Portare il numero 1 sul musetto del piccolo team inglese fu rischioso, perché la struttura gestita da Walkinshaw era sicuramente in crescita, ma ben altra cosa rispetto alla Williams. Nonostante le difficoltà, la Arrows poteva contare su uno sponsor importante come la Danka, sul supporto ufficiale da parte della Yamaha per il motore e, come ultima novità, sulle nuove coperture Bridgestone al debutto nel mondiale di F1. Il compagno di squadra del pilota inglese era Pedro Paulo Diniz.

I test invernali furono difficilissimi. La nuova A18 soffriva di mancanza di carico aerodinamico e di potenza del motore Yamaha. Oltre a questi problemi la macchina si rompeva spesso, non consentendo ai piloti di macinare chilometri utili per svilupparla. La stampa parlò da subito di un Hill sotto stress per una situazione che sembrava essere molto più complicata del previsto.

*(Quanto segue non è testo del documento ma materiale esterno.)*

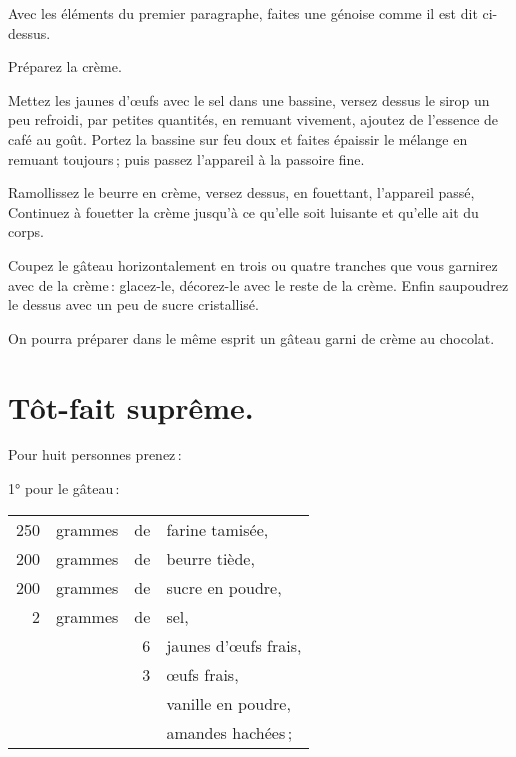 Avec les éléments du premier paragraphe, faites une génoise comme il est dit
ci-dessus.

Préparez la crème.

Mettez les jaunes d'œufs avec le sel dans une bassine, versez dessus le sirop
un peu refroidi, par petites quantités, en remuant vivement, ajoutez de
l'essence de café au goût. Portez la bassine sur feu doux et faites épaissir le
mélange en remuant toujours ; puis passez l'appareil à la passoire fine.

Ramollissez le beurre en crème, versez dessus, en fouettant, l'appareil passé,
Continuez à fouetter la crème jusqu'à ce qu'elle soit luisante et qu'elle ait
du corps.

Coupez le gâteau horizontalement en trois ou quatre tranches que vous garnirez
avec de la crème : glacez-le, décorez-le avec le reste de la crème. Enfin
saupoudrez le dessus avec un peu de sucre cristallisé.

\sk

On pourra préparer dans le même esprit un gâteau garni de crème au chocolat.

\section*{\centering Tôt-fait suprême.}
{}

Pour huit personnes prenez :

\medskip

1° pour le gâteau :

\footnotesize
\begin{longtable}{rrrp{16em}}
    250 & grammes & de & farine tamisée,                                                                  \\
    200 & grammes & de & beurre tiède,                                                                    \\
    200 & grammes & de & sucre en poudre,                                                                 \\
      2 & grammes & de & sel,                                                                             \\
        &         &  6 & jaunes d'œufs frais,                                                             \\
        &         &  3 & œufs frais,                                                                      \\
        &         &    & vanille en poudre,                                                               \\
        &         &    & amandes hachées ;                                                                \\
\end{longtable}
\normalsize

Con questo clima il team partì per l’Australia, commettendo però un clamoroso errore. Nel viaggio, il sedile di Hill venne smarrito, costringendo la squadra a farne uno in extremis. Fu il preludio ad un week-end disastroso. Nelle prime libere i problemi tecnici, soprattutto di natura elettronica, non si contarono. Sia Hill che Diniz pagarono un distacco abissale dai migliori, riuscendo a restare davanti solamente alle vetture più lente, come le Tyrrell e le Lola Mastercard.

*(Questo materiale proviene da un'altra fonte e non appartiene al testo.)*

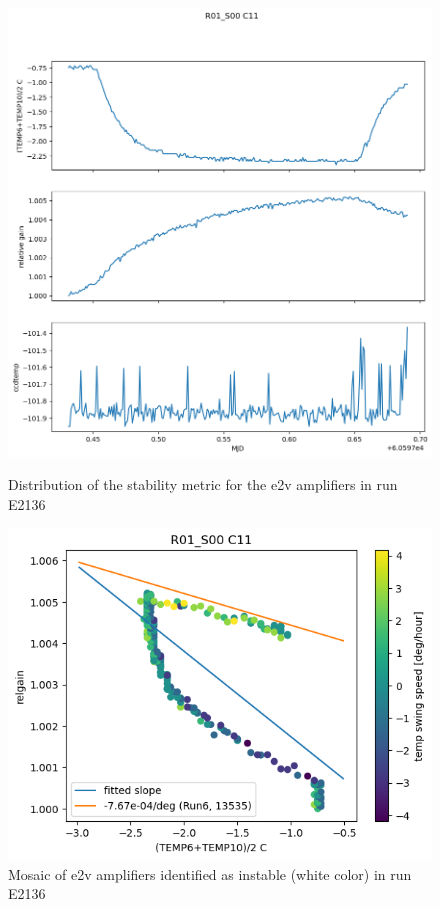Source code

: \begin{figure}[htbp]
\centering
\begin{minipage}{0.45\textwidth}
    \centering
    \includegraphics[width=\textwidth]{sections/figures/RelgainParametersTrending.png}
    \caption{Distribution of the stability metric for the e2v amplifiers in run E2136}
\end{minipage}
\hfill
\begin{minipage}{0.45\textwidth}
    \centering
    \includegraphics[width=\textwidth]{sections/figures/RelgainDetail.png}
    \caption{Mosaic of e2v amplifiers identified as instable (white color) in run E2136}
\end{minipage}
\end{figure}


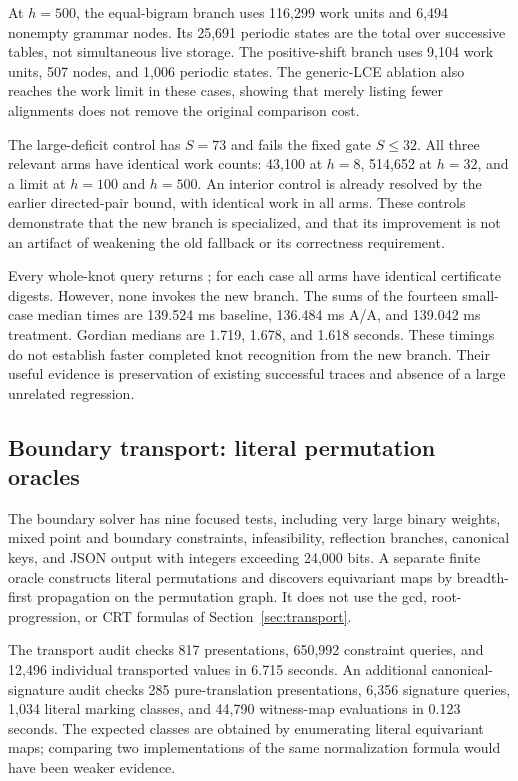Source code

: \documentclass[11pt]{article}
\theoremstyle{definition}
\theoremstyle{remark}
\newcommand{\code}[1]{\texttt{\detokenize{#1}}}
\begin{document}
At $h=500$, the equal-bigram branch uses 116,299 work units and 6,494
nonempty grammar nodes. Its 25,691 periodic states are the total over
successive tables, not simultaneous live storage. The positive-shift branch
uses 9,104 work units, 507 nodes, and 1,006 periodic states. The generic-LCE
ablation also reaches the work limit in these cases, showing that merely
listing fewer alignments does not remove the original comparison cost.

The large-deficit control has $S=73$ and fails the fixed gate $S\le32$.
All three relevant arms have identical work counts: 43,100 at $h=8$,
514,652 at $h=32$, and a limit at $h=100$ and $h=500$. An interior control
is already resolved by the earlier directed-pair bound, with identical
work in all arms. These controls demonstrate that the new branch is
specialized, and that its improvement is not an artifact of weakening
the old fallback or its correctness requirement.

Every whole-knot query returns \code{UNKNOT}; for each case all arms have
identical certificate digests. However, none invokes the new branch.
The sums of the fourteen small-case median times are 139.524 ms baseline,
136.484 ms A/A, and 139.042 ms treatment. Gordian medians are 1.719, 1.678,
and 1.618 seconds. These timings do not establish faster completed knot
recognition from the new branch. Their useful evidence is preservation of
existing successful traces and absence of a large unrelated regression.

\subsection{Boundary transport: literal permutation oracles}

The boundary solver has nine focused tests, including very large binary
weights, mixed point and boundary constraints, infeasibility, reflection
branches, canonical keys, and JSON output with integers exceeding
24,000 bits. A separate
finite oracle constructs literal permutations and discovers equivariant
maps by breadth-first propagation on the permutation graph. It does not
use the gcd, root-progression, or CRT formulas of
Section~\ref{sec:transport}.

The transport audit checks 817 presentations, 650,992 constraint queries,
and 12,496 individual transported values in 6.715 seconds. An additional
canonical-signature audit checks 285 pure-translation presentations,
6,356 signature queries, 1,034 literal marking classes, and 44,790
witness-map evaluations in 0.123 seconds. The expected classes are obtained
by enumerating literal equivariant maps; comparing two implementations of
the same normalization formula would have been weaker evidence.
\end{document}

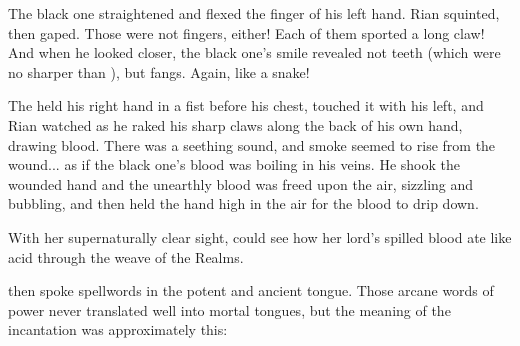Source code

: The black one straightened and flexed the finger of his left hand. 
Rian squinted, then gaped. 
Those were not \scathaese{} fingers, either! Each of them sported a long claw! 
And when he looked closer, the black one's smile revealed not \scathaese{} teeth (which were no sharper than \psp{\humans}), but fangs.
Again, like a snake! 


The \scatha{} held his right hand in a fist before his chest, touched it with his left, and Rian watched as he raked his sharp claws along the back of his own hand, drawing blood. There was a seething sound, and smoke seemed to rise from the wound... as if the black one's blood was boiling in his veins. He shook the wounded hand and the unearthly blood was freed upon the air, sizzling and bubbling, and then held the hand high in the air for the blood to drip down. 







\begin{comment}
\subsubsection{\Criseis}
\end{comment}
\new
\index{\xzaishann}%
\index{\shaeeroth}%
With her supernaturally clear sight, \Criseis{} could see how her lord's spilled blood ate like acid through the weave of the Realms. 

\QuessanthIshnaruchaefir{} then spoke spellwords in the potent and ancient  tongue. Those arcane words of power never translated well into mortal tongues, but the meaning of the incantation was approximately this: 

\index{\Rystessakhin}
\index{\AeocrithRystessakhin}
\index{\ophidian}

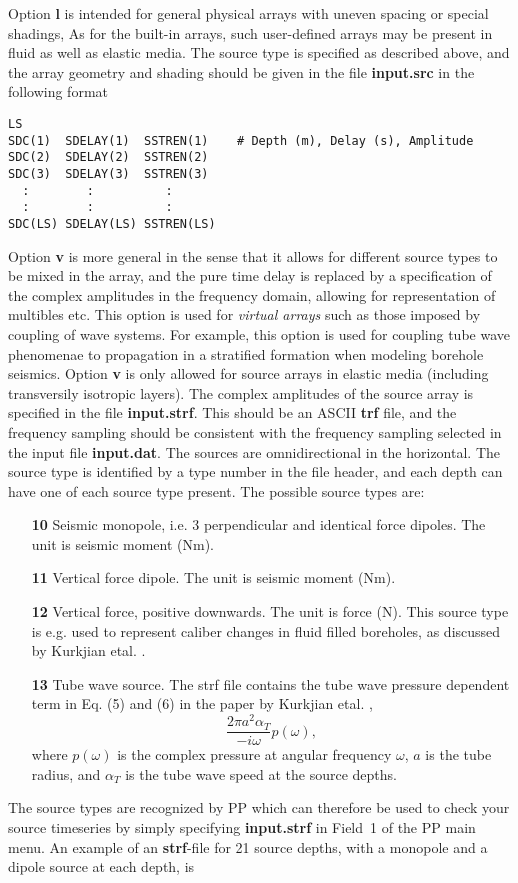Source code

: Option {\bf l} is intended
for general physical arrays with uneven spacing or special shadings,
As for the built-in arrays, such user-defined arrays may be present in
fluid as well as elastic media. The source type is specified as
described above, and the array geometry and shading should be given
in the file {\bf input.src} in the following format

\small
\begin{verbatim}
LS
SDC(1)  SDELAY(1)  SSTREN(1)    # Depth (m), Delay (s), Amplitude
SDC(2)  SDELAY(2)  SSTREN(2) 
SDC(3)  SDELAY(3)  SSTREN(3) 
  :        :          :
  :        :          :
SDC(LS) SDELAY(LS) SSTREN(LS) 
\end{verbatim}
\normalsize


Option {\bf v} is more general in the
sense that it allows for different source types to be mixed in the
array, and the pure time delay is replaced by a specification of the
complex amplitudes in the frequency domain, allowing for
representation of multibles etc. This option is used for {\em virtual
arrays} such as those imposed by coupling of wave systems. For
example, 
this option
is used for coupling tube wave phenomenae to propagation in a
stratified formation when modeling borehole seismics. Option {\bf v}
is only allowed for source arrays in elastic media (including
transversily isotropic layers). The complex amplitudes of the source
array is specified in the file {\bf input.strf}. This should be an
ASCII {\bf trf} file, and the frequency sampling should be consistent
with the frequency sampling selected in the input file {\bf input.dat}.
The sources are omnidirectional in the
horizontal.
The source type is identified by a type number in the file header, 
and each depth can
have one of each source type present. The possible source types are:
\begin{itemize}
\item[{\bf 10}] Seismic monopole, i.e. 3 perpendicular and identical
force dipoles. The unit is seismic moment (Nm).
\item[{\bf 11}] Vertical force dipole. The unit is seismic moment
(Nm).
\item[{\bf 12}] Vertical force, positive downwards. The unit is force
(N). This source type is e.g. used to represent caliber changes in fluid filled boreholes, as discussed by Kurkjian etal. \cite{Kurkjian_94}. 
\item[{\bf 13}] Tube wave source. The strf file contains the tube wave
pressure dependent term in Eq. (5) and (6) in the paper by Kurkjian
etal. \cite{Kurkjian_94},
\begin{displaymath}
\frac{2 \pi a^2 \alpha_T}{-i \omega} p(\omega),
\end{displaymath}
where $p(\omega)$ is the complex pressure at angular frequency $\omega$, $a$ is the tube radius, and $\alpha_T$ is the tube wave speed at the source depths. 
\end{itemize}
The source types are recognized by PP which can therefore be used to
check your source timeseries by simply specifying {\bf input.strf} in
Field~1 of the PP main menu. 
An example of an {\bf strf}-file for 21 source depths, with a monopole
and a dipole source  at each depth, is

Paradossalmente, il sabato la situazione peggiorò. La nuova macchina era inguidabile soprattutto in frenata e in uscita di curva. Addirittura sembrava che sul dritto i due piloti dovessero “remare” con il volante per cercare di mantenere la traiettoria. Hill, nel giro di poche settimane, era passato dal guidare una macchina che andava sui “binari”, cioè la Williams, ad un altra che in pista non sembrava nemmeno volerci stare.

Nonostante questo, prima delle qualifiche Damon si dichiarò ottimista puntando, se possibile, addirittura alla top 10 e cercando di motivare la squadra. Ma mentre il suo ex compagno di squadra Villeneuve fece segnare un “mostruoso” 1’29”369 con la Williams FW19, ipotecando la pole, lui e Diniz finirono fuori dal limite del 107% per qualificarsi.

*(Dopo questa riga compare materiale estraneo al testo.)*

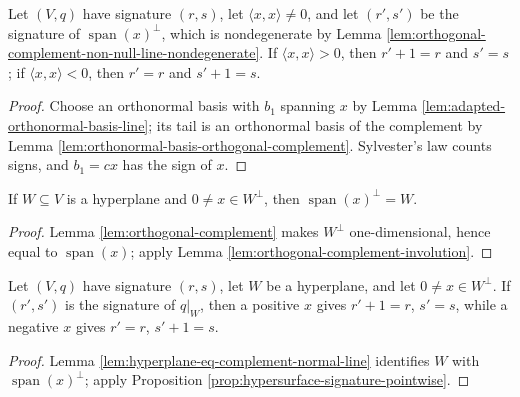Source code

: \begin{proposition}
\label{prop:hypersurface-signature-pointwise}
\leanok
{}
Let $(V,q)$ have signature $(r,s)$, let $\langle x,x\rangle\ne0$, and let $(r',s')$ be the signature of $\operatorname{span}(x)^\perp$, which is nondegenerate by Lemma \ref{lem:orthogonal-complement-non-null-line-nondegenerate}. If $\langle x,x\rangle>0$, then $r'+1=r$ and $s'=s$; if $\langle x,x\rangle<0$, then $r'=r$ and $s'+1=s$.
\end{proposition}
\begin{proof}
\leanok
{}
\sketch Choose an orthonormal basis with $b_1$ spanning $x$ by Lemma \ref{lem:adapted-orthonormal-basis-line}; its tail is an orthonormal basis of the complement by Lemma \ref{lem:orthonormal-basis-orthogonal-complement}. Sylvester's law counts signs, and $b_1=cx$ has the sign of $x$.
\end{proof}

\begin{lemma}
\label{lem:hyperplane-eq-complement-normal-line}
\leanok
{}
If $W\subseteq V$ is a hyperplane and $0\ne x\in W^\perp$, then $\operatorname{span}(x)^\perp=W$.
\end{lemma}
\begin{proof}
\leanok
{}
\sketch Lemma \ref{lem:orthogonal-complement} makes $W^\perp$ one-dimensional, hence equal to $\operatorname{span}(x)$; apply Lemma \ref{lem:orthogonal-complement-involution}.
\end{proof}

\begin{proposition}
\label{prop:hypersurface-signature-pointwise-hyperplane}
\leanok
{}
Let $(V,q)$ have signature $(r,s)$, let $W$ be a hyperplane, and let $0\ne x\in W^\perp$. If $(r',s')$ is the signature of $q|_W$, then a positive $x$ gives $r'+1=r$, $s'=s$, while a negative $x$ gives $r'=r$, $s'+1=s$.
\end{proposition}
\begin{proof}
\leanok
{}
\sketch Lemma \ref{lem:hyperplane-eq-complement-normal-line} identifies $W$ with $\operatorname{span}(x)^\perp$; apply Proposition \ref{prop:hypersurface-signature-pointwise}.
\end{proof}

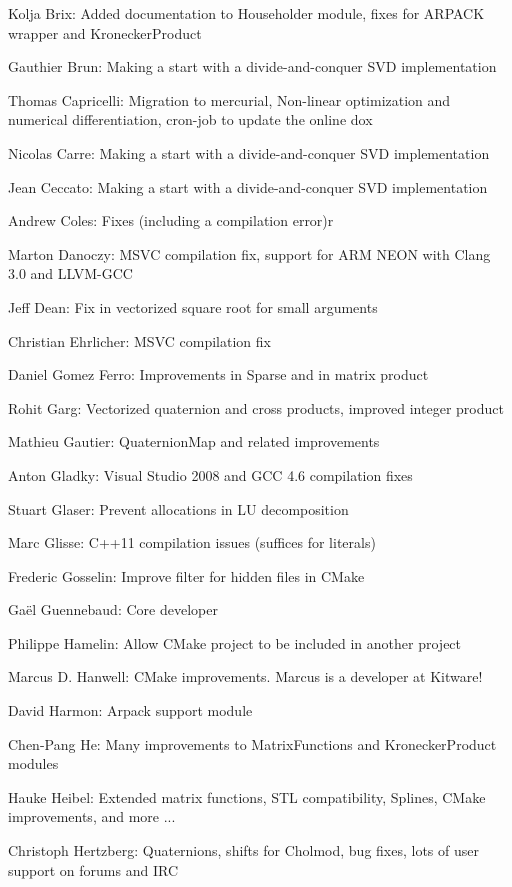 Kolja Brix:  Added documentation to Householder module, fixes for ARPACK wrapper and KroneckerProduct  

Gauthier Brun:  Making a start with a divide-and-conquer SVD implementation  

Thomas Capricelli:  Migration to mercurial, Non-linear optimization and numerical differentiation, cron-job to update the online dox 

Nicolas Carre:  Making a start with a divide-and-conquer SVD implementation  

Jean Ceccato:  Making a start with a divide-and-conquer SVD implementation  

Andrew Coles:  Fixes (including a compilation error)r  

Marton Danoczy:  MSVC compilation fix, support for ARM NEON with Clang 3.0 and LLVM-GCC  

Jeff Dean:  Fix in vectorized square root for small arguments  

Christian Ehrlicher:  MSVC compilation fix  

Daniel Gomez Ferro:  Improvements in Sparse and in matrix product  

Rohit Garg:  Vectorized quaternion and cross products, improved integer product  

Mathieu Gautier:  QuaternionMap and related improvements  

Anton Gladky:  Visual Studio 2008 and GCC 4.6 compilation fixes  

Stuart Glaser:  Prevent allocations in LU decomposition  

Marc Glisse:  C++11 compilation issues (suffices for literals)  

Frederic Gosselin:  Improve filter for hidden files in CMake  

Gaël Guennebaud:  Core developer  

Philippe Hamelin:  Allow CMake project to be included in another project  

Marcus D. Hanwell:  CMake improvements. Marcus is a developer at Kitware!  

David Harmon:  Arpack support module  

Chen-Pang He:  Many improvements to MatrixFunctions and KroneckerProduct modules  

Hauke Heibel:  Extended matrix functions, STL compatibility, Splines, CMake improvements, and more ...  

Christoph Hertzberg:  Quaternions, shifts for Cholmod, bug fixes, lots of user support on forums and IRC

L’intera ora di qualifica fu un susseguirsi di giri molto lenti, con diverse soluzioni testate al fine di trovare un compromesso che potesse permettere ai due piloti di qualificarsi. A pochi minuti dal termine della sessione, Hill partì per un nuovo tentativo, in cerca del “pass” che gli permettesse di andare sulla griglia. Un giro “drammatico”, dove il campione del mondo usò tutto il suo talento per riuscire a qualificarsi.

Con il tempo di 1’35”403 prima e di 1’34”806 poi, Damon riuscì nell’impresa di qualificarsi in decima fila con il 20° tempo. Al contrario, il suo compagno di box Diniz non ce la fece, ma venne successivamente ripescato per la gara. Per Hill un sussulto d’orgoglio, ad onorare al meglio il numero 1 presente sulla sua Arrows.

Tutta questa fatica però non venne ripagata alla domenica, in gara. Durante il giro di ricognizione Hill fu costretto a parcheggiare la sua vettura a bordo pista, a causa di un problema all’acceleratore, mentre Diniz riuscì a concluderla ma distanziato di 4 giri dal vincitore Coulthard.

Nonostante questo inizio difficile, la stagione della Arrows fu un crescendo di prestazioni, con il punto più alto raggiunto nel GP d’Ungheria grazie alla vittoria sfiorata da Hill. Un 1997 difficile per l’inglese, che a fine stagione passò alla Jordan, ma che dimostrò la bontà di un pilota troppo spesso sottovalutato.